-- Materials provided follows --

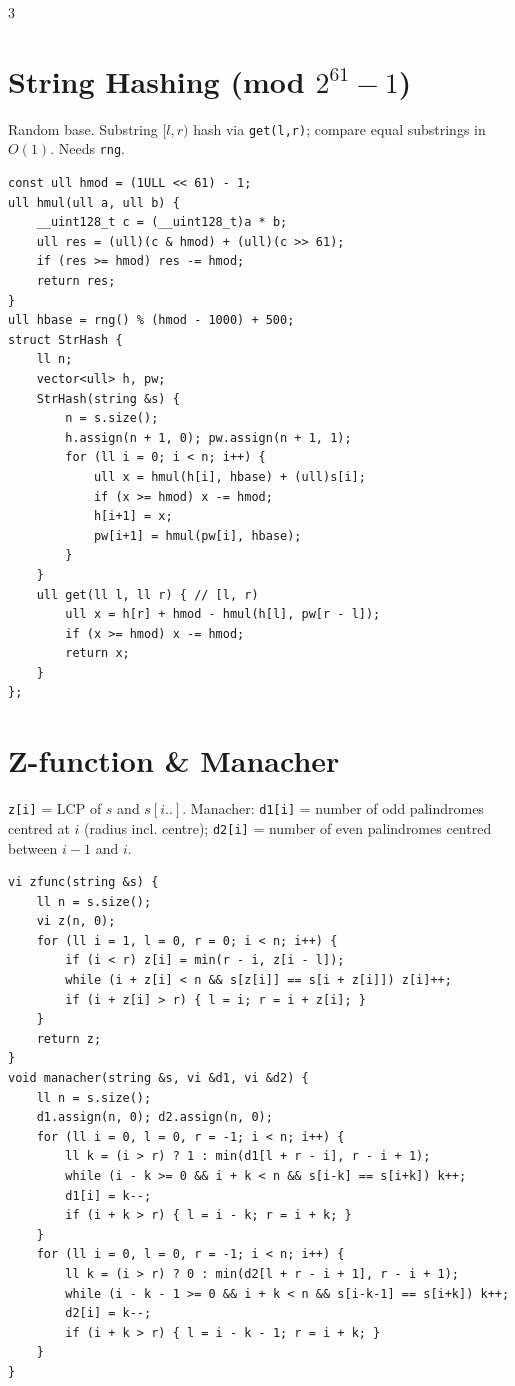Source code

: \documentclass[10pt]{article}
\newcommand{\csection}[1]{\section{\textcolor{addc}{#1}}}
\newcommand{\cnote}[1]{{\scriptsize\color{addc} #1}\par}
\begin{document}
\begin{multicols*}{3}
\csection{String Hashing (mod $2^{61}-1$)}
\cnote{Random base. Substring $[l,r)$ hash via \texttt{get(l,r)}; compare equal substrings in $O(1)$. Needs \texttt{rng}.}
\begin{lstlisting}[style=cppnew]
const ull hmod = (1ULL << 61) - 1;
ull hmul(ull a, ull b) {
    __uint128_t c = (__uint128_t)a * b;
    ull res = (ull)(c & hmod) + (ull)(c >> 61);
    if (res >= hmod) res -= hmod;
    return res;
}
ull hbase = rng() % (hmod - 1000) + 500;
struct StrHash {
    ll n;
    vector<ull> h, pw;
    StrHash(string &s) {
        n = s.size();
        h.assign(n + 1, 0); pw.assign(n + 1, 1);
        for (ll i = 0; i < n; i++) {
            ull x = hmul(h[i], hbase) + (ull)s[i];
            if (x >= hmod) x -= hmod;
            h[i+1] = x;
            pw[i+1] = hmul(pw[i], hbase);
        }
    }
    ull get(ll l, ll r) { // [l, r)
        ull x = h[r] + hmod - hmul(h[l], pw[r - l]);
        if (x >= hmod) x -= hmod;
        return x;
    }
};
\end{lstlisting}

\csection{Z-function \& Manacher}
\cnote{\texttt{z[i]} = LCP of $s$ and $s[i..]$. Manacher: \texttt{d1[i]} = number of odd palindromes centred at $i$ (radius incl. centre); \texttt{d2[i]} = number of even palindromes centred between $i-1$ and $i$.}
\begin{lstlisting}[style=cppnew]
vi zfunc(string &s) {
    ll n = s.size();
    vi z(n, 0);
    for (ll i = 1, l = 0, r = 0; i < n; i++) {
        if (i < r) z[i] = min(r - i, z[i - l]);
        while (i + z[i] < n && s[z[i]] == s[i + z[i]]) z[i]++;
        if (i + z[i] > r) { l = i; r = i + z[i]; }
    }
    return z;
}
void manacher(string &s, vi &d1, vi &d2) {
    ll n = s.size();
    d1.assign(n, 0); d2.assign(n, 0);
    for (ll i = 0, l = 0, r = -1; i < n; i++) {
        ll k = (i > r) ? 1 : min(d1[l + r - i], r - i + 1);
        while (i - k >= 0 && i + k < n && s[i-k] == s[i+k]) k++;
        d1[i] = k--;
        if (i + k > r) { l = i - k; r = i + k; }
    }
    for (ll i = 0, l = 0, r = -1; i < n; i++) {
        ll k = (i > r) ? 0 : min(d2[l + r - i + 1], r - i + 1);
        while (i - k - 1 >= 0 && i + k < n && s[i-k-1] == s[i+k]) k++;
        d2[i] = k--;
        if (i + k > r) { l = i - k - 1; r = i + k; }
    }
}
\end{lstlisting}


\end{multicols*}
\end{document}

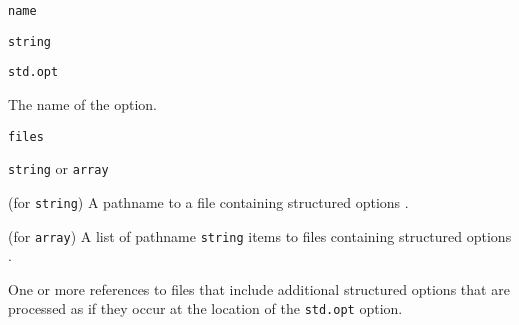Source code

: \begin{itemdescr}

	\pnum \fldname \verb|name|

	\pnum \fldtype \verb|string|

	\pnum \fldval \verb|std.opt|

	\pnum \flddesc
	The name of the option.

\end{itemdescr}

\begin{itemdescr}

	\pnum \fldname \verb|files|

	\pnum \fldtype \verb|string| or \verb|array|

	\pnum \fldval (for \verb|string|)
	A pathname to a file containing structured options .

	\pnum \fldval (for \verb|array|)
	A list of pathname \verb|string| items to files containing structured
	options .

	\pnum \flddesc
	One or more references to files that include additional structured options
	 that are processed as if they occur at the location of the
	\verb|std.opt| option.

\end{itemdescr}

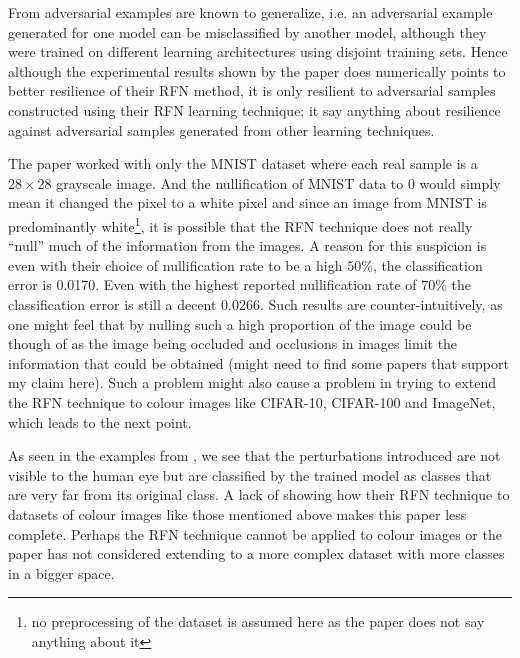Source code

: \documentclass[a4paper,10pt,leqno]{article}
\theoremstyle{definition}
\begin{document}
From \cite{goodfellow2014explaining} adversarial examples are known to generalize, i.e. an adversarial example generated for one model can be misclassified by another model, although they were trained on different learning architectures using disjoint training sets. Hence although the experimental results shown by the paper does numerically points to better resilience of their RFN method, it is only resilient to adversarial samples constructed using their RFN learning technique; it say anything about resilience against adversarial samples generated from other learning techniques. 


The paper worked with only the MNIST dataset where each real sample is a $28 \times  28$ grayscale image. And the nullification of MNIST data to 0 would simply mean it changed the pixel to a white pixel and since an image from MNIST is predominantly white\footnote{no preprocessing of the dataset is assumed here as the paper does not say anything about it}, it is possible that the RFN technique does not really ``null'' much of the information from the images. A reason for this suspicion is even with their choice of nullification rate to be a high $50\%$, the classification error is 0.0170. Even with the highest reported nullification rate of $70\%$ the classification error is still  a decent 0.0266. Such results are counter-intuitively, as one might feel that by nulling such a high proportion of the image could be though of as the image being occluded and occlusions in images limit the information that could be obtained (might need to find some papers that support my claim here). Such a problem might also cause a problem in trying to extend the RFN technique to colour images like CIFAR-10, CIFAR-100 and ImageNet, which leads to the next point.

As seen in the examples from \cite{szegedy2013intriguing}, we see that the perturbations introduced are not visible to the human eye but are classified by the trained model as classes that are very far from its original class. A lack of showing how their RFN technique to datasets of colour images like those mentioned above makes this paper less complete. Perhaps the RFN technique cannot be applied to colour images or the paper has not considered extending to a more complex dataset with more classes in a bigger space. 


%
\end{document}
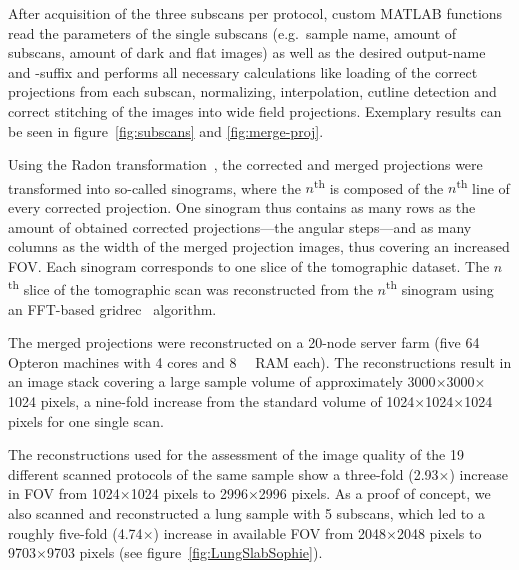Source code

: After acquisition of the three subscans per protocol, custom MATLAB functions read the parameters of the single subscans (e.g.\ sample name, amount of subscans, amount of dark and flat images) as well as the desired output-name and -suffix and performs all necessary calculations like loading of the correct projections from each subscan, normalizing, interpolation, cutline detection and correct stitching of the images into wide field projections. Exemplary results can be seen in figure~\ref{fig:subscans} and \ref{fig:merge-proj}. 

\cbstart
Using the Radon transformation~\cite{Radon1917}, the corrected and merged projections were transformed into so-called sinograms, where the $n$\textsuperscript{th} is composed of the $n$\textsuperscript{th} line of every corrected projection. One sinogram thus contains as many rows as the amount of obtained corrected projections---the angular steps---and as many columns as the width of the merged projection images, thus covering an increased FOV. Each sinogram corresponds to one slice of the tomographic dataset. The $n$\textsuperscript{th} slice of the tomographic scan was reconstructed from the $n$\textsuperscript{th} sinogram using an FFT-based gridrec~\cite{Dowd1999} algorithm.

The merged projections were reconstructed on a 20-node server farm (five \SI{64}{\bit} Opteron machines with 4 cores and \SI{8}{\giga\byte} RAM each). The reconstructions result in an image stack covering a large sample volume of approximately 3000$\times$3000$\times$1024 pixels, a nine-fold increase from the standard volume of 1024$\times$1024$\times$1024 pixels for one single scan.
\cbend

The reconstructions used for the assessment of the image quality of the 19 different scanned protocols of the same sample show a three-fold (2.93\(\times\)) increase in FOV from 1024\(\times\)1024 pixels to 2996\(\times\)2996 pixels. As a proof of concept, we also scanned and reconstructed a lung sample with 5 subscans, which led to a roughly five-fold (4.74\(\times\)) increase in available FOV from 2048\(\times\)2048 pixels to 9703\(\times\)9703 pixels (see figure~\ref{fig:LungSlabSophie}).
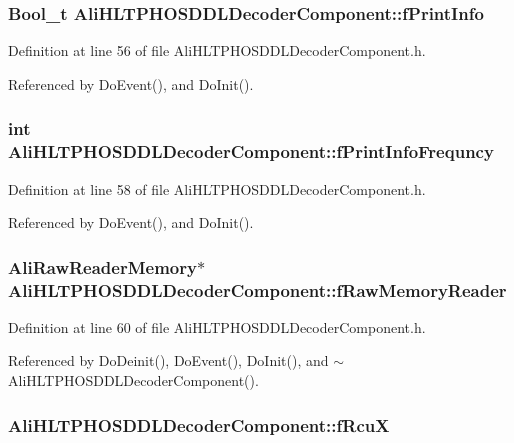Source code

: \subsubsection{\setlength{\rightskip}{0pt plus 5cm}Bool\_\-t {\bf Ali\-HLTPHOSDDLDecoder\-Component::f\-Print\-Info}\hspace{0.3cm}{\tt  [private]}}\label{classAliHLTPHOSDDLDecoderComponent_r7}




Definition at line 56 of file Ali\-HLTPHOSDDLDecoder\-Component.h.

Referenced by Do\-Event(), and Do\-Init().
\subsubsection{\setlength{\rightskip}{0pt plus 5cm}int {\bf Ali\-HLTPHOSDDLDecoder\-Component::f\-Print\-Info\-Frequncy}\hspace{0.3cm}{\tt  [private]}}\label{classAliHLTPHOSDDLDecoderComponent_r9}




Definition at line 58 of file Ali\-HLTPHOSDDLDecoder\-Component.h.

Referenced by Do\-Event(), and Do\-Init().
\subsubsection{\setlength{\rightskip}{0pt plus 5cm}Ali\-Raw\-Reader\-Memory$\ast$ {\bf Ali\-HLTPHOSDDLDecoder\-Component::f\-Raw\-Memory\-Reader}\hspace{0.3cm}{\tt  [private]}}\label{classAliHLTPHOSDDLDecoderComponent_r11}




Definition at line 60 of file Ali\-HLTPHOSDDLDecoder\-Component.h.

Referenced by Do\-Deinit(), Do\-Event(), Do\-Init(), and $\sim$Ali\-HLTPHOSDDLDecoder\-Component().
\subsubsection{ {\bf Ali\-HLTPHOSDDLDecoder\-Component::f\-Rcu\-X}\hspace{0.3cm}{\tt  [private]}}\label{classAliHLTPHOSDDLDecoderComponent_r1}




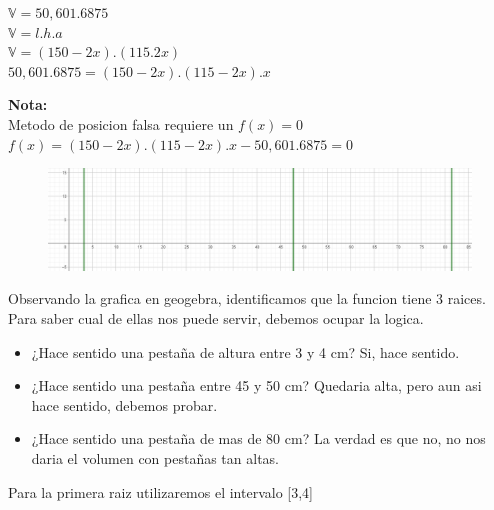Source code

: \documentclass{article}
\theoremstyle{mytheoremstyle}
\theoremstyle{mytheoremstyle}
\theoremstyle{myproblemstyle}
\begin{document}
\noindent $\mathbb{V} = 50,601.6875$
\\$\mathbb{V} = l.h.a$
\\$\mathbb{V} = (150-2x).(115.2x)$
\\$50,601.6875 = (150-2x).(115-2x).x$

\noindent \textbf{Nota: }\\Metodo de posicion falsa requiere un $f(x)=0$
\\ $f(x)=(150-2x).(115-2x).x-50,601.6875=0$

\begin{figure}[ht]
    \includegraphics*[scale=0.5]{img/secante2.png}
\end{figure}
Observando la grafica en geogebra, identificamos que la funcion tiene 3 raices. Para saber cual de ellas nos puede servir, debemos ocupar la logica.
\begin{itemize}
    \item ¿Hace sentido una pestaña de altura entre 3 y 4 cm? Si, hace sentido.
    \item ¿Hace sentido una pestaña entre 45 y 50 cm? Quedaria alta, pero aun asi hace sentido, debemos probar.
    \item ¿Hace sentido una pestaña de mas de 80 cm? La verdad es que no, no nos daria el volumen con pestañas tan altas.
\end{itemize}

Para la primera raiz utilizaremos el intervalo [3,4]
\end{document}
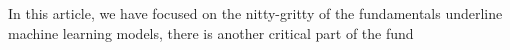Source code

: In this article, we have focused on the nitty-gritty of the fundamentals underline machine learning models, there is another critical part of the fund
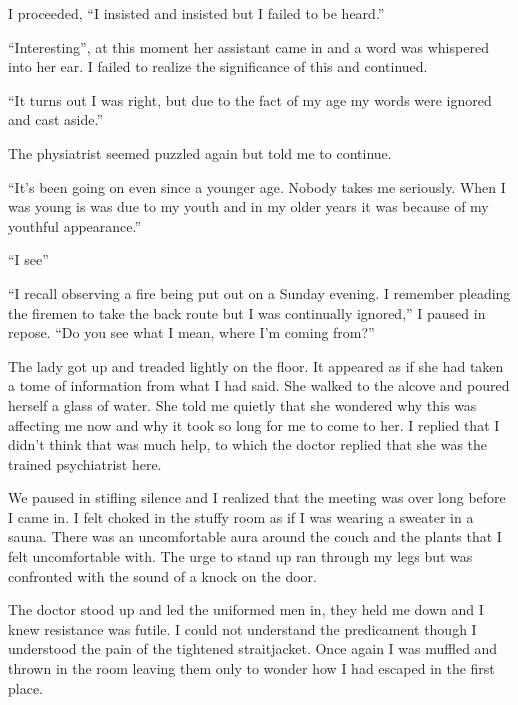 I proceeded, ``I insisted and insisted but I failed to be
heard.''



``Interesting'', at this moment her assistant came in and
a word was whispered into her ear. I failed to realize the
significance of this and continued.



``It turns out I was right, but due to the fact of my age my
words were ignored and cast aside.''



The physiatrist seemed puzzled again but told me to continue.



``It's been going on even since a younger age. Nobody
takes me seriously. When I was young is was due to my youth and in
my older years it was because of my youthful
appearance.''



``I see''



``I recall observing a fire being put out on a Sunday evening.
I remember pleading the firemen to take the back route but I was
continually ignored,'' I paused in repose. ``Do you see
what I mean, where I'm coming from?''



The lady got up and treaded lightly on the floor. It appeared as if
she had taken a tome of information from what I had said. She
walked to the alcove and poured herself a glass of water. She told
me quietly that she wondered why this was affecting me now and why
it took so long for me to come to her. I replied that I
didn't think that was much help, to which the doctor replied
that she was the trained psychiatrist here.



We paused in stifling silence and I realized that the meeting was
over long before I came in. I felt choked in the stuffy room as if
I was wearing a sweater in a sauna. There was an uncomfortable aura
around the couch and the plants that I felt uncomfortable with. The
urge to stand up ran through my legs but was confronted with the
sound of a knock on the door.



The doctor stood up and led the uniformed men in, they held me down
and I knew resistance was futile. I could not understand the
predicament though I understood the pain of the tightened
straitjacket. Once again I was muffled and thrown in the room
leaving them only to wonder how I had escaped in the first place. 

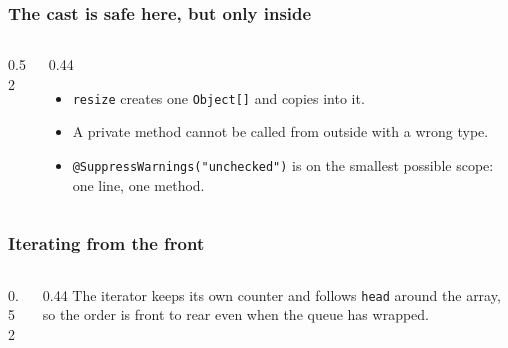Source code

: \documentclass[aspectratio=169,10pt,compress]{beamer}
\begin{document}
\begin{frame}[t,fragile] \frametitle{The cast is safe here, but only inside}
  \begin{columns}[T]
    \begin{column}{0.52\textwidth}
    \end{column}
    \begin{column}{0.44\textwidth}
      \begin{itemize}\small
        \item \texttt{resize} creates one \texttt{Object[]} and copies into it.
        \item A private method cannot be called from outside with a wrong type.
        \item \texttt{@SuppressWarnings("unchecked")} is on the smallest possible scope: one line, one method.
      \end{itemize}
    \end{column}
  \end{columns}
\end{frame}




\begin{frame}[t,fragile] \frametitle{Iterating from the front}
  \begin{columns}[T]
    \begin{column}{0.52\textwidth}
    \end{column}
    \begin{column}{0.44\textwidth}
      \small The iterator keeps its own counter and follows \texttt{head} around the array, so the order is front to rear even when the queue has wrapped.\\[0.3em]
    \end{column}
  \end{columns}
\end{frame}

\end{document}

-- Materials provided concluded --

[What this task involves]:
Please copy each line of the material that contains the word "around".

[Response area]:
around the couch and the plants that I felt uncomfortable with. The
      \small The iterator keeps its own counter and follows \texttt{head} around the array, so the order is front to rear even when the queue has wrapped.\\[0.3em]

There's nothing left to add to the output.